5 Conclusion What we have shown in these tests is both the abilities of our system for program transformations and the power of the Turchin's method of Metasystem Transitions. We gave examples of non-trivial transformations of big programs ( non-standard interpreters ). The supercompiler produces small residue programs from the big ones. The residue programs have a run time much less than
the initial ones. We have shown that with this method such transformations become possible which a direct application of the supercompiler cannot perform. In particular, we have generated the KMP-algorithm from a "naive" algorithm, when we known a length of a pattern only. Acknowlegements.
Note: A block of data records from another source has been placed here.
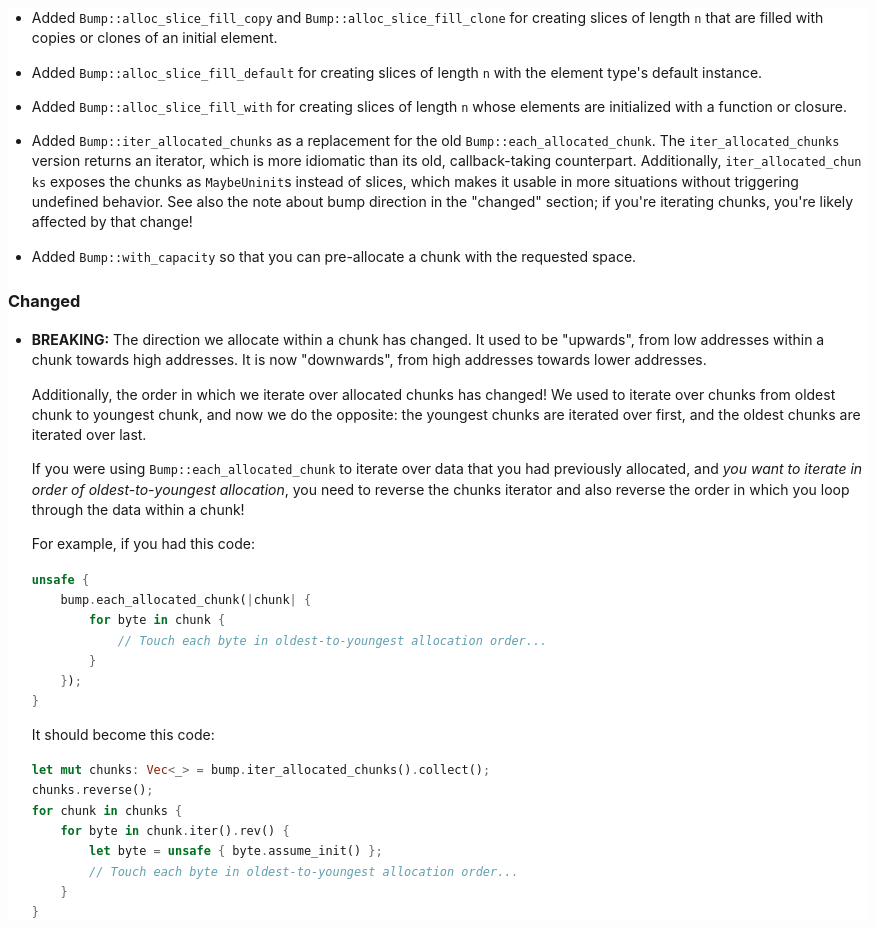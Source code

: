 * Added `Bump::alloc_slice_fill_copy` and `Bump::alloc_slice_fill_clone` for
  creating slices of length `n` that are filled with copies or clones of an
  initial element.

* Added `Bump::alloc_slice_fill_default` for creating slices of length `n` with
  the element type's default instance.

* Added `Bump::alloc_slice_fill_with` for creating slices of length `n` whose
  elements are initialized with a function or closure.

* Added `Bump::iter_allocated_chunks` as a replacement for the old
  `Bump::each_allocated_chunk`. The `iter_allocated_chunks` version returns an
  iterator, which is more idiomatic than its old, callback-taking counterpart.
  Additionally, `iter_allocated_chunks` exposes the chunks as `MaybeUninit`s
  instead of slices, which makes it usable in more situations without triggering
  undefined behavior. See also the note about bump direction in the "changed"
  section; if you're iterating chunks, you're likely affected by that change!

* Added `Bump::with_capacity` so that you can pre-allocate a chunk with the
  requested space.

### Changed

* **BREAKING:** The direction we allocate within a chunk has changed. It used to
  be "upwards", from low addresses within a chunk towards high addresses. It is
  now "downwards", from high addresses towards lower addresses.

  Additionally, the order in which we iterate over allocated chunks has changed!
  We used to iterate over chunks from oldest chunk to youngest chunk, and now we
  do the opposite: the youngest chunks are iterated over first, and the oldest
  chunks are iterated over last.

  If you were using `Bump::each_allocated_chunk` to iterate over data that you
  had previously allocated, and *you want to iterate in order of
  oldest-to-youngest allocation*, you need to reverse the chunks iterator and
  also reverse the order in which you loop through the data within a chunk!

  For example, if you had this code:

  ```rust
  unsafe {
      bump.each_allocated_chunk(|chunk| {
          for byte in chunk {
              // Touch each byte in oldest-to-youngest allocation order...
          }
      });
  }
  ```

  It should become this code:

  ```rust
  let mut chunks: Vec<_> = bump.iter_allocated_chunks().collect();
  chunks.reverse();
  for chunk in chunks {
      for byte in chunk.iter().rev() {
          let byte = unsafe { byte.assume_init() };
          // Touch each byte in oldest-to-youngest allocation order...
      }
  }
  ```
This work could not have been carried out without support, very much attention of Prof. V. F. Turchin. We are very grateful to S.V. Chmutov for his interest to our work. It was impossible to do this without him. Our tests were discussed in Pereslavl (Russia). The authors thank the participants { especially Sergei Abramov, Robert Gluck, Andrei Klimov, Igor Nesterov, Sergei Romanenko, Morten Srensen { for useful comments.